● TRY IT: Copy each line of the data that has "with" in it.

● PROVIDED MATERIAL:

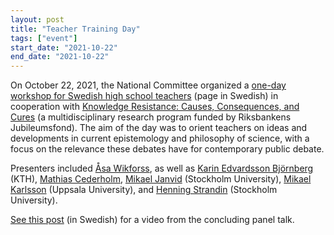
 ```yaml
---
layout: post
title: "Teacher Training Day"
tags: ["event"]
start_date: "2021-10-22"
end_date: "2021-10-22"
---
```

On October 22, 2021, the National Committee organized a
[one-day workshop for Swedish high school teachers](https://kva.se/kunskapimotvind)
(page in Swedish) in cooperation with
[Knowledge Resistance: Causes, Consequences, and Cures](https://knowledge-resistance.com/)
(a multidisciplinary research
program funded by Riksbankens Jubileumsfond). The aim of the day was to orient
teachers on ideas and developments in current epistemology and philosophy of
science, with a focus on the relevance these debates have for contemporary
public debate.

Presenters included
[Åsa Wikforss](https://knowledge-resistance.com/profile/?smid=136),
as well as
[Karin Edvardsson Björnberg](https://karinbjornberg.wordpress.com/)
(KTH),
[Mathias Cederholm](https://www.allefonti.se/om-oss/),
[Mikael Janvid](https://www.philosophy.su.se/english/research/our-researchers/faculty/mikael-janvid-1.154859)
(Stockholm University),
[Mikael Karlsson](https://katalog.uu.se/profile/?id=N21-99)
(Uppsala University), and
[Henning Strandin](https://www.philosophy.su.se/english/research/our-researchers/phd-students/henning-strandin-1.157541) (Stockholm University).

[See this post](https://knowledge-resistance.com/2021/10/28/kunskap-i-motvind-panelsamtal-for-gymnasielarare/)
(in Swedish) for a video from the concluding panel talk.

● EXERCISE SOLUTION:
(page in Swedish) in cooperation with
science, with a focus on the relevance these debates have for contemporary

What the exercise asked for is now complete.